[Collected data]
__________
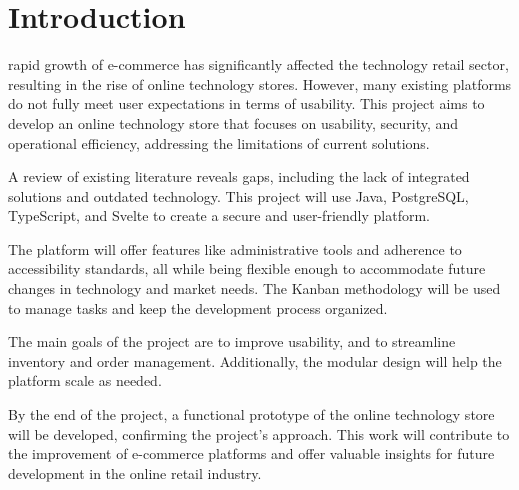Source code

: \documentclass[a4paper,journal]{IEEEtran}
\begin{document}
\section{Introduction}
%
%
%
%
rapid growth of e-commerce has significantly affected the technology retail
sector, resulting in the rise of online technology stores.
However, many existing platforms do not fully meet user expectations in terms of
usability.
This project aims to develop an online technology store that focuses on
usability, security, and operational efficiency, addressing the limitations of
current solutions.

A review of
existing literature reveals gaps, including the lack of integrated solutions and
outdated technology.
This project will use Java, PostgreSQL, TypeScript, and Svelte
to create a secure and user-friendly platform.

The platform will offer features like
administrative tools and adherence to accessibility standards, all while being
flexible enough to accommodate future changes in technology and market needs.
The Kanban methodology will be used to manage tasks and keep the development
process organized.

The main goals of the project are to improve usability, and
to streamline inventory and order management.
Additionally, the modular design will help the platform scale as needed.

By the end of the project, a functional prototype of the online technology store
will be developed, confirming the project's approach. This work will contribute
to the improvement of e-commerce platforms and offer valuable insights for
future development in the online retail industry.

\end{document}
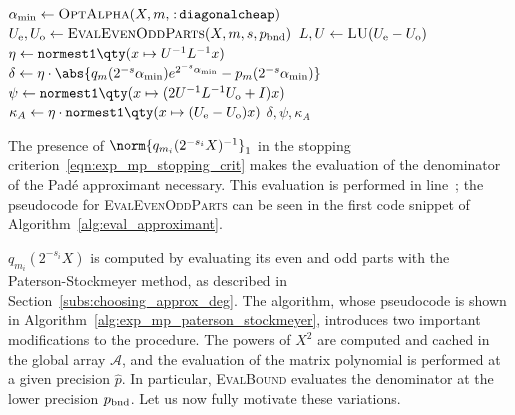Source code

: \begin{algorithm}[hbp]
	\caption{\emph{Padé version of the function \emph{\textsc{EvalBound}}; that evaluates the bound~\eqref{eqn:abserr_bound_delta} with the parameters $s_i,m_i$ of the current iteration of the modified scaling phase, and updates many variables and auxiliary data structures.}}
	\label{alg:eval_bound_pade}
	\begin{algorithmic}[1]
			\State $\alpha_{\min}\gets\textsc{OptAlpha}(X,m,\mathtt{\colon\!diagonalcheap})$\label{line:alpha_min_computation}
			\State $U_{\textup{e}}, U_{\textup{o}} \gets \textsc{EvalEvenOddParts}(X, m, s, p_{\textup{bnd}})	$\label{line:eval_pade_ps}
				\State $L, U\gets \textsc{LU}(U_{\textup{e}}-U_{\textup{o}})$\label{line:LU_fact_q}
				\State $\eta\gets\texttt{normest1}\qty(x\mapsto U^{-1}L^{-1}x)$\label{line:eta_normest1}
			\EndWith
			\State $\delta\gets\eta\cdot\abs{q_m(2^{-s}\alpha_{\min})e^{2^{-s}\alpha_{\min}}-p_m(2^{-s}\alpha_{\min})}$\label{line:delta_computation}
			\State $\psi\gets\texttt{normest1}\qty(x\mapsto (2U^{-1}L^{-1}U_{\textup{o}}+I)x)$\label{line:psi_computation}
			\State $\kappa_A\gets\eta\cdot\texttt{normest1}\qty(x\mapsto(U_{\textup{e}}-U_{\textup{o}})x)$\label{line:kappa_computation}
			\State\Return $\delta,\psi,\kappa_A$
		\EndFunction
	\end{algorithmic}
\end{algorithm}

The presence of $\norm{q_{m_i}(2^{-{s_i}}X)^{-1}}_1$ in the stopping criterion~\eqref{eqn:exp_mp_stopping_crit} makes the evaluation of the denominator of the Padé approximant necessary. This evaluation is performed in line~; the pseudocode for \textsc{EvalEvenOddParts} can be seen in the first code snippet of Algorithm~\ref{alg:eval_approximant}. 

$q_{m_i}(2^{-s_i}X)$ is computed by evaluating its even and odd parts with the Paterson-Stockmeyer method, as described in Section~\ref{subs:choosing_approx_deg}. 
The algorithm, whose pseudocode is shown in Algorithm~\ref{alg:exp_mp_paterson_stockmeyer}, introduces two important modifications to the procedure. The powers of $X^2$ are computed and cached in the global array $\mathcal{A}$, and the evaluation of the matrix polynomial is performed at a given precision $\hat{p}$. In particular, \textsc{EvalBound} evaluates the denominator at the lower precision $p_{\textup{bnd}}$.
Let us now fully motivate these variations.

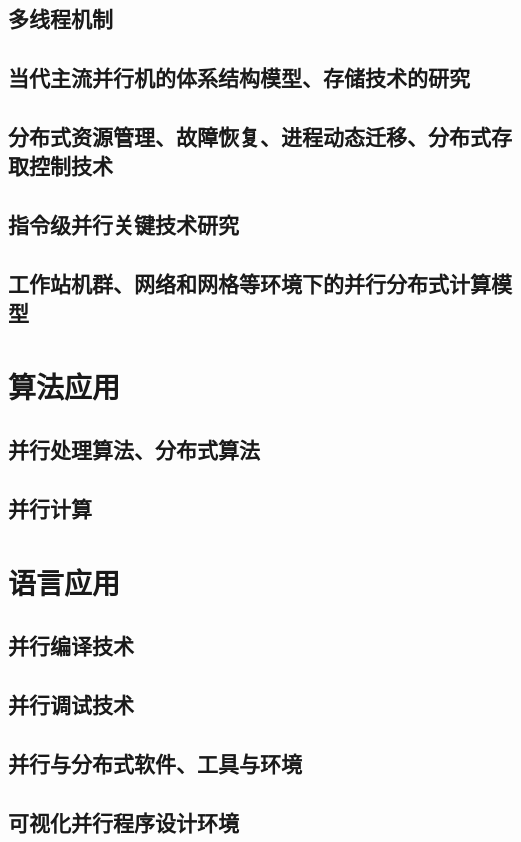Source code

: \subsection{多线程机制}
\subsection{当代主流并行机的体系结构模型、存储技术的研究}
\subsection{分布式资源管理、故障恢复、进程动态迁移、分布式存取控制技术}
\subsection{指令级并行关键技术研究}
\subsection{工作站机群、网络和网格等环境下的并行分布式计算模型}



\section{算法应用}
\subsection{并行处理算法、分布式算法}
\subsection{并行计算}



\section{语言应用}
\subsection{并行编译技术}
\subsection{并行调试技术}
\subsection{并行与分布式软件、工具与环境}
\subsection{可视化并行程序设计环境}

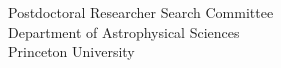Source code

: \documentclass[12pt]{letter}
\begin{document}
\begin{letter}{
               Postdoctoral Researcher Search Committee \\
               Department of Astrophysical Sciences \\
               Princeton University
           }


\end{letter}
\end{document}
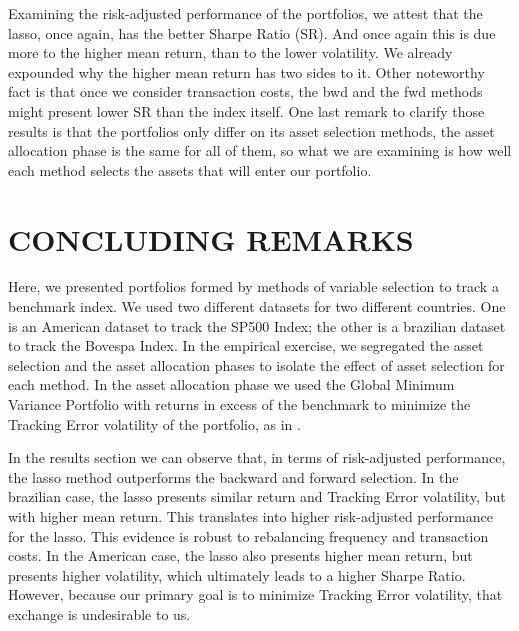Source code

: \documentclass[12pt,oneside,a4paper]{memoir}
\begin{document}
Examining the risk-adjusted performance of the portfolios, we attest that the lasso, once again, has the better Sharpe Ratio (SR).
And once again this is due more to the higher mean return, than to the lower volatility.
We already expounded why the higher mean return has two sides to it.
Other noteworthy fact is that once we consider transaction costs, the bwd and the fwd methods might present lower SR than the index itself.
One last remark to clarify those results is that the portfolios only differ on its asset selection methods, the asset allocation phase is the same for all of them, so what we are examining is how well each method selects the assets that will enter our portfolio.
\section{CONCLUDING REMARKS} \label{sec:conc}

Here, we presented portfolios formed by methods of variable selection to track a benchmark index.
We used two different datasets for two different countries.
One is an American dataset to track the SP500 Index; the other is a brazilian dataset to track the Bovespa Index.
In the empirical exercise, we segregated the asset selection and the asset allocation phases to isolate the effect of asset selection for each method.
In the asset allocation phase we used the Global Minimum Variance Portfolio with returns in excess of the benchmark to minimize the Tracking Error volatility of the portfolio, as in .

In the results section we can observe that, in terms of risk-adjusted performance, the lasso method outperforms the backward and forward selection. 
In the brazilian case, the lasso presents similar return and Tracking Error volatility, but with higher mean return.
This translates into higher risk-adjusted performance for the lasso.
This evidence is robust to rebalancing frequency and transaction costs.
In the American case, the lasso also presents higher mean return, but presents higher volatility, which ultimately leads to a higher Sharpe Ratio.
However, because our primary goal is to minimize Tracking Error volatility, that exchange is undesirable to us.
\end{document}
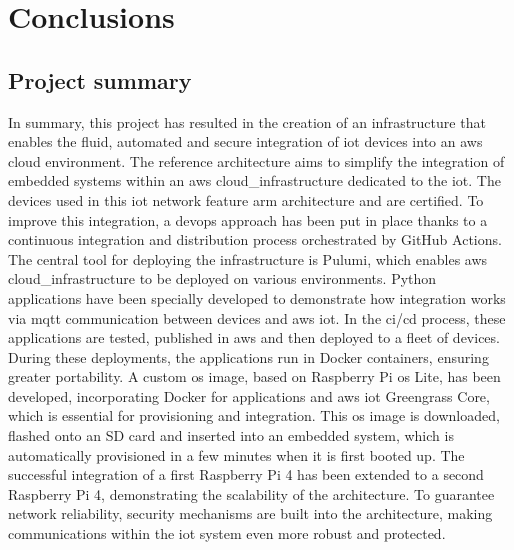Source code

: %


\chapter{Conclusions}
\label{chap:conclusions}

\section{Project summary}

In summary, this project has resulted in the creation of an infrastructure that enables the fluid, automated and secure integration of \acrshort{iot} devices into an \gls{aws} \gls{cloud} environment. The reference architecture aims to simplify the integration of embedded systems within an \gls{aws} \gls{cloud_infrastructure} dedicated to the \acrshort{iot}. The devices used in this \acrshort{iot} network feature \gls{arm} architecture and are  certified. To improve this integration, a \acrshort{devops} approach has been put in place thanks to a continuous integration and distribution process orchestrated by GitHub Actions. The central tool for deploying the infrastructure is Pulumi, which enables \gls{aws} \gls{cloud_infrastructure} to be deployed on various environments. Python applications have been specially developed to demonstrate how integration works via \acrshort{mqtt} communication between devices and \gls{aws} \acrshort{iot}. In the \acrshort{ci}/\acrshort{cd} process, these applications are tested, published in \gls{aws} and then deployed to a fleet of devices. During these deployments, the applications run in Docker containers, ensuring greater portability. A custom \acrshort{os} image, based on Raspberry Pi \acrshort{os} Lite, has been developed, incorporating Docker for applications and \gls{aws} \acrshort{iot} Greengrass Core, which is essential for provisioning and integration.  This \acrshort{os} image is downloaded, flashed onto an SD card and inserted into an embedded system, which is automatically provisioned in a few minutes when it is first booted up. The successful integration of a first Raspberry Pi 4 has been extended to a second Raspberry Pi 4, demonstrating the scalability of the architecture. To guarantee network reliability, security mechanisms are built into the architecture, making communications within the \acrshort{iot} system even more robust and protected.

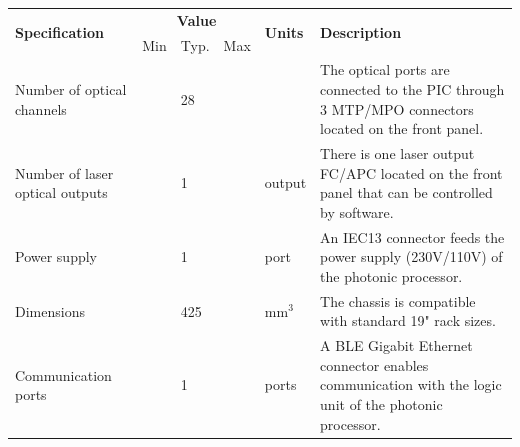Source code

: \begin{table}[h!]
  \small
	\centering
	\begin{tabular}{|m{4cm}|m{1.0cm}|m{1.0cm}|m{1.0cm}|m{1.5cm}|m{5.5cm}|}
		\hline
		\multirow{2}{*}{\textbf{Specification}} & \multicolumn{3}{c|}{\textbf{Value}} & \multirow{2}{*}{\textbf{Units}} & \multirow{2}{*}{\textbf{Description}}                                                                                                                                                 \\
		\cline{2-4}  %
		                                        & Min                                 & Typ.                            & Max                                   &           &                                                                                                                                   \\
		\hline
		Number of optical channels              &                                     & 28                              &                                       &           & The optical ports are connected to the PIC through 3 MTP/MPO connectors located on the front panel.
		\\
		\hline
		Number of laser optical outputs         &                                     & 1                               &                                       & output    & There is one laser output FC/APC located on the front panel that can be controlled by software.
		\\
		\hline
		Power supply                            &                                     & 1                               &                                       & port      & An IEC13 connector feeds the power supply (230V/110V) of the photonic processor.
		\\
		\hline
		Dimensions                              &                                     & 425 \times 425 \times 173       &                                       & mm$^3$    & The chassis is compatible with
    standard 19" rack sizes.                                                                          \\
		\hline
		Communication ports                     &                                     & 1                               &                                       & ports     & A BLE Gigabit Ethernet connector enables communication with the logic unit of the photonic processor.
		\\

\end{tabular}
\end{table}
__________
**What you need to do:**
Please, from the entries above, set down exactly the lines from the one containing "Here, we presented" through the one containing "We used two", and only those.

**Response:**
Here, we presented portfolios formed by methods of variable selection to track a benchmark index.
We used two different datasets for two different countries.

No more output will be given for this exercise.